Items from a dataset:
▼

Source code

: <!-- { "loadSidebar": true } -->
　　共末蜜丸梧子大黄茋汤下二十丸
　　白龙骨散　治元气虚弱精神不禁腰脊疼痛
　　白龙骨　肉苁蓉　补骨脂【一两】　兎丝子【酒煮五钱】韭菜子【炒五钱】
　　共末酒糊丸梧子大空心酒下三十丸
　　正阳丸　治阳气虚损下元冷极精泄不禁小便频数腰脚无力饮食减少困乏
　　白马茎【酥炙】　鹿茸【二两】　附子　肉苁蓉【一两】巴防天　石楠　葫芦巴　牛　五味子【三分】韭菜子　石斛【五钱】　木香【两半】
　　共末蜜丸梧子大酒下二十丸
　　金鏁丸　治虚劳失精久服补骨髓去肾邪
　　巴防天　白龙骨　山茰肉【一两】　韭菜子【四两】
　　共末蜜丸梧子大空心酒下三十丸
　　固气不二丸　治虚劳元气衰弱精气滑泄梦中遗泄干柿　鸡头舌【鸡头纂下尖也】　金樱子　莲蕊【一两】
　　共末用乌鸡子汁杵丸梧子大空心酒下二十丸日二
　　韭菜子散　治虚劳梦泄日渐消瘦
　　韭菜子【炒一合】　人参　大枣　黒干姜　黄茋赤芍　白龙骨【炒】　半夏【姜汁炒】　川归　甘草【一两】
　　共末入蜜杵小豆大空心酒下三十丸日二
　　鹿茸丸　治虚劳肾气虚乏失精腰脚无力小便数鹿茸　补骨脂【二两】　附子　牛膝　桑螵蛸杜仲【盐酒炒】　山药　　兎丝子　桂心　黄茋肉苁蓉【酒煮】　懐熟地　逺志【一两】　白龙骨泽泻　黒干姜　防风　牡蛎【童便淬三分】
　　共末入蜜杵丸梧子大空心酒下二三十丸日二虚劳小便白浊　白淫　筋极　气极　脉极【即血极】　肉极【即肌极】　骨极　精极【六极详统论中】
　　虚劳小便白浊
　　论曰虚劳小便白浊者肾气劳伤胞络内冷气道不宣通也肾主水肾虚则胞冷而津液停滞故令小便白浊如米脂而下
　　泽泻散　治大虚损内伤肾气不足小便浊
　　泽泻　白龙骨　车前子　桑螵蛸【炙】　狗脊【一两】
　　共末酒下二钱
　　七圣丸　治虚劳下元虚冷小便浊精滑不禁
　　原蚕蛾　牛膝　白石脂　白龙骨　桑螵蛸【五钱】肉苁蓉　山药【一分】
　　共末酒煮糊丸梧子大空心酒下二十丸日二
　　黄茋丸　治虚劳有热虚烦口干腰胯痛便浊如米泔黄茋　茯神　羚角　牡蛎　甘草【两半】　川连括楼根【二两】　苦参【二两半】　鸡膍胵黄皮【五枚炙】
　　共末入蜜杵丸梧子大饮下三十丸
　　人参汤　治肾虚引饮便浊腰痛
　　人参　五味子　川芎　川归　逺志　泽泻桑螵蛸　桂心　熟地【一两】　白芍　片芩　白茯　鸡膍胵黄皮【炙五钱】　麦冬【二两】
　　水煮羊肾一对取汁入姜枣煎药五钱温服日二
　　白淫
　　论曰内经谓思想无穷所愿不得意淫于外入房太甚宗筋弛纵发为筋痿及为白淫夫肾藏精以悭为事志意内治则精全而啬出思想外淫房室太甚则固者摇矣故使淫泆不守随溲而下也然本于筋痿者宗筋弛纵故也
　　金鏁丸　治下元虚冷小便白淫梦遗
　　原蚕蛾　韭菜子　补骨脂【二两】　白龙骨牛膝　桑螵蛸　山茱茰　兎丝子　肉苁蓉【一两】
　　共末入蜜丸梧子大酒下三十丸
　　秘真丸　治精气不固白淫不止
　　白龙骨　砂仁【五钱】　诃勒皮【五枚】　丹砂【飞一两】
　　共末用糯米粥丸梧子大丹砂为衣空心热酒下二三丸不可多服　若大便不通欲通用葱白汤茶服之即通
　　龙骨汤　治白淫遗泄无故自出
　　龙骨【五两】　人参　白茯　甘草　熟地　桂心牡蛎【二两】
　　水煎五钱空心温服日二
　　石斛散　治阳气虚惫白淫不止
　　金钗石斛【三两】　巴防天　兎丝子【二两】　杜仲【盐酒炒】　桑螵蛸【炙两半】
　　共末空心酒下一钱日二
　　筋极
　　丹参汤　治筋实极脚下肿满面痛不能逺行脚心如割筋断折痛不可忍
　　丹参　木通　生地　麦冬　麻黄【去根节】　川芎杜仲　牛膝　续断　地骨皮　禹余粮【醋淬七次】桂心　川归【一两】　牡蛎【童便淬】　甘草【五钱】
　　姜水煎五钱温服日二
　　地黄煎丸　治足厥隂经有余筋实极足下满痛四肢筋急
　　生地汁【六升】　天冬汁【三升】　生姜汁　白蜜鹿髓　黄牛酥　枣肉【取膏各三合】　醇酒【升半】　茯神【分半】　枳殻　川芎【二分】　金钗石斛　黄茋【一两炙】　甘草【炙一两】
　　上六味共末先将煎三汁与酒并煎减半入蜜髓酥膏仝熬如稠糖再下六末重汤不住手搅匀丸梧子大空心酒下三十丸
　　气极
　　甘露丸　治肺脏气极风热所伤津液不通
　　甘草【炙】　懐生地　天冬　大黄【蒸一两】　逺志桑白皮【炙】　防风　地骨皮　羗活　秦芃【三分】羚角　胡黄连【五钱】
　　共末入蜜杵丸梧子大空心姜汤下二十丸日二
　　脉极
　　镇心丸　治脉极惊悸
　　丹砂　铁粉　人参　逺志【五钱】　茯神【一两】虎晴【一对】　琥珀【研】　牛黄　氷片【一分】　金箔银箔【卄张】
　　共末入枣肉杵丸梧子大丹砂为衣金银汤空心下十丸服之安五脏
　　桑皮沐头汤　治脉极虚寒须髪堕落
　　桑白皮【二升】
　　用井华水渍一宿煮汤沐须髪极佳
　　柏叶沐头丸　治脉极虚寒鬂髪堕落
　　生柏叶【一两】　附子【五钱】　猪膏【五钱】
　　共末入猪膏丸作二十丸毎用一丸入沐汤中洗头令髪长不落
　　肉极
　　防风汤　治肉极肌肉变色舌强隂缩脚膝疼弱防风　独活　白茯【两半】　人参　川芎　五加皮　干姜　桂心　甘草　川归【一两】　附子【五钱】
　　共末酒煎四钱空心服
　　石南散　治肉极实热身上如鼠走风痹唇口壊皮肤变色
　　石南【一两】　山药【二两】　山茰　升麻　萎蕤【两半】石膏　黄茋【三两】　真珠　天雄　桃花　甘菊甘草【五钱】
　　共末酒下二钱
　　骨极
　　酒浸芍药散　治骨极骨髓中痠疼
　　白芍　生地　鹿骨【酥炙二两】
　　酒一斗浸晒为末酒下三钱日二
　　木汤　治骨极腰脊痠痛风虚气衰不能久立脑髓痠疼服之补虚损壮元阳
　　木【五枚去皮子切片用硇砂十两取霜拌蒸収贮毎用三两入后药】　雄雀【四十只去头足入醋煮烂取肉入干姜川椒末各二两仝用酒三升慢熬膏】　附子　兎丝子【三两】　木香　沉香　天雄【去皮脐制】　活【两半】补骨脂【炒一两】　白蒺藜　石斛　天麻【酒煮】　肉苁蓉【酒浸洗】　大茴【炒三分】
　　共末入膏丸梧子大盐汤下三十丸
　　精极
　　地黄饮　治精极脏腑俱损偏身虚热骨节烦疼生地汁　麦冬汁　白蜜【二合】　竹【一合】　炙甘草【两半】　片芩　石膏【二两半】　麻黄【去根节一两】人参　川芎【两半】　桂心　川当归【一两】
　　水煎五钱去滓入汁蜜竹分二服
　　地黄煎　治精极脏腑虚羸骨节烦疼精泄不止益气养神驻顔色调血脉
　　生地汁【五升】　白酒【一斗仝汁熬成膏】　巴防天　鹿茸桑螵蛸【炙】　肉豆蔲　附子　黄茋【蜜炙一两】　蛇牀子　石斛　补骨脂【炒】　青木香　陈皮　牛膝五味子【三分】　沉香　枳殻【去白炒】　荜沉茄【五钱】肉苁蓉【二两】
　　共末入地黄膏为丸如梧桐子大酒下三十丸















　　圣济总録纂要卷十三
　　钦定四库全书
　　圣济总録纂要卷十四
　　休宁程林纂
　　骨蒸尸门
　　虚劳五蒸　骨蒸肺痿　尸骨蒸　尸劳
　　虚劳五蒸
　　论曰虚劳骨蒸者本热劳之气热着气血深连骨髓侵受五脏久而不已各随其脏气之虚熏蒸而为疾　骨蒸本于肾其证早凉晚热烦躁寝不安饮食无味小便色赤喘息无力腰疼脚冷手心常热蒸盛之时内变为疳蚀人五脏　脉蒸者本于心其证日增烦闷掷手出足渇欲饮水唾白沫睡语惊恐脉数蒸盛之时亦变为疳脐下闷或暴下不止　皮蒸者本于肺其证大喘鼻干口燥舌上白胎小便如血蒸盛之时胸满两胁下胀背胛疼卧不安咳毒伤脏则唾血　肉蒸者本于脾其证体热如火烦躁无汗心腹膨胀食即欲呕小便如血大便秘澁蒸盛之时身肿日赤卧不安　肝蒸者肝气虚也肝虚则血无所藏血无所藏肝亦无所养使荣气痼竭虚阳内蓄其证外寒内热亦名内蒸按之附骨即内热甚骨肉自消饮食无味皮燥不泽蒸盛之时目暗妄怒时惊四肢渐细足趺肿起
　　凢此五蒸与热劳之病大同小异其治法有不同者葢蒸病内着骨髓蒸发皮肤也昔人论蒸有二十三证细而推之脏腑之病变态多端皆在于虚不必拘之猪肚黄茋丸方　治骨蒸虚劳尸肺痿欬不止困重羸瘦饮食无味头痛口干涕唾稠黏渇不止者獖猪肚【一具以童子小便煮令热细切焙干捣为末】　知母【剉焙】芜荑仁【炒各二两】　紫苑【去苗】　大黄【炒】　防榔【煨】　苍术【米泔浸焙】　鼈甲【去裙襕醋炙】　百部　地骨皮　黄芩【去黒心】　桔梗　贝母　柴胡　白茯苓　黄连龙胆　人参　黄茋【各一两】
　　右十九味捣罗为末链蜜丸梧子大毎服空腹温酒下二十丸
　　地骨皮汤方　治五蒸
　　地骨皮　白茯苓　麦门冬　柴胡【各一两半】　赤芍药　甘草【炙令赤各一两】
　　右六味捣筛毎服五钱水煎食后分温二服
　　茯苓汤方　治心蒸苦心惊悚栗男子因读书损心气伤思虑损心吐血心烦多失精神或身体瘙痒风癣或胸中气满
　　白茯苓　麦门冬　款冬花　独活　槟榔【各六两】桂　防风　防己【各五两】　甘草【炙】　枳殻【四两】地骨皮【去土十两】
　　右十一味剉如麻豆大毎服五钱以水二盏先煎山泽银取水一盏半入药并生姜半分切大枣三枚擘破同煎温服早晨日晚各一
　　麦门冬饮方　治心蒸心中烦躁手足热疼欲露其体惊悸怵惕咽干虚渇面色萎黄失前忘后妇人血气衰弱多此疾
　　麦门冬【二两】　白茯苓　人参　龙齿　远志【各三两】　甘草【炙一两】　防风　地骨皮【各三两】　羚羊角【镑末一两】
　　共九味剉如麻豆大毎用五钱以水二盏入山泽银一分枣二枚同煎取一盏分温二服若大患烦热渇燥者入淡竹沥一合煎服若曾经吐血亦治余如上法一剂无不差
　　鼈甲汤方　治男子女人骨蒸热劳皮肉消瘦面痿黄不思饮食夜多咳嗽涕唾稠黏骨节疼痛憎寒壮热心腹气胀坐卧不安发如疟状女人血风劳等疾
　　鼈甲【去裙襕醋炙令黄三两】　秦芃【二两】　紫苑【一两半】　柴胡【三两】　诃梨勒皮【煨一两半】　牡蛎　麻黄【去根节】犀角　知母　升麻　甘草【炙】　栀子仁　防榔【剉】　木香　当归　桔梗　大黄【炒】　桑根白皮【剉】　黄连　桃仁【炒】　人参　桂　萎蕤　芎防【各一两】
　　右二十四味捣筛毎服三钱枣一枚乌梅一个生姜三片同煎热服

▲

[Problem details]: The output should consist only of the lines from the one with "地骨皮　白茯苓　麦门冬　柴胡【各一两半】　赤芍药　甘草【炙令赤各一两】" through the final line of the records above, exactly.

[Task response]:
　　地骨皮　白茯苓　麦门冬　柴胡【各一两半】　赤芍药　甘草【炙令赤各一两】
　　右六味捣筛毎服五钱水煎食后分温二服
　　茯苓汤方　治心蒸苦心惊悚栗男子因读书损心气伤思虑损心吐血心烦多失精神或身体瘙痒风癣或胸中气满
　　白茯苓　麦门冬　款冬花　独活　槟榔【各六两】桂　防风　防己【各五两】　甘草【炙】　枳殻【四两】地骨皮【去土十两】
　　右十一味剉如麻豆大毎服五钱以水二盏先煎山泽银取水一盏半入药并生姜半分切大枣三枚擘破同煎温服早晨日晚各一
　　麦门冬饮方　治心蒸心中烦躁手足热疼欲露其体惊悸怵惕咽干虚渇面色萎黄失前忘后妇人血气衰弱多此疾
　　麦门冬【二两】　白茯苓　人参　龙齿　远志【各三两】　甘草【炙一两】　防风　地骨皮【各三两】　羚羊角【镑末一两】
　　共九味剉如麻豆大毎用五钱以水二盏入山泽银一分枣二枚同煎取一盏分温二服若大患烦热渇燥者入淡竹沥一合煎服若曾经吐血亦治余如上法一剂无不差
　　鼈甲汤方　治男子女人骨蒸热劳皮肉消瘦面痿黄不思饮食夜多咳嗽涕唾稠黏骨节疼痛憎寒壮热心腹气胀坐卧不安发如疟状女人血风劳等疾
　　鼈甲【去裙襕醋炙令黄三两】　秦芃【二两】　紫苑【一两半】　柴胡【三两】　诃梨勒皮【煨一两半】　牡蛎　麻黄【去根节】犀角　知母　升麻　甘草【炙】　栀子仁　防榔【剉】　木香　当归　桔梗　大黄【炒】　桑根白皮【剉】　黄连　桃仁【炒】　人参　桂　萎蕤　芎防【各一两】
　　右二十四味捣筛毎服三钱枣一枚乌梅一个生姜三片同煎热服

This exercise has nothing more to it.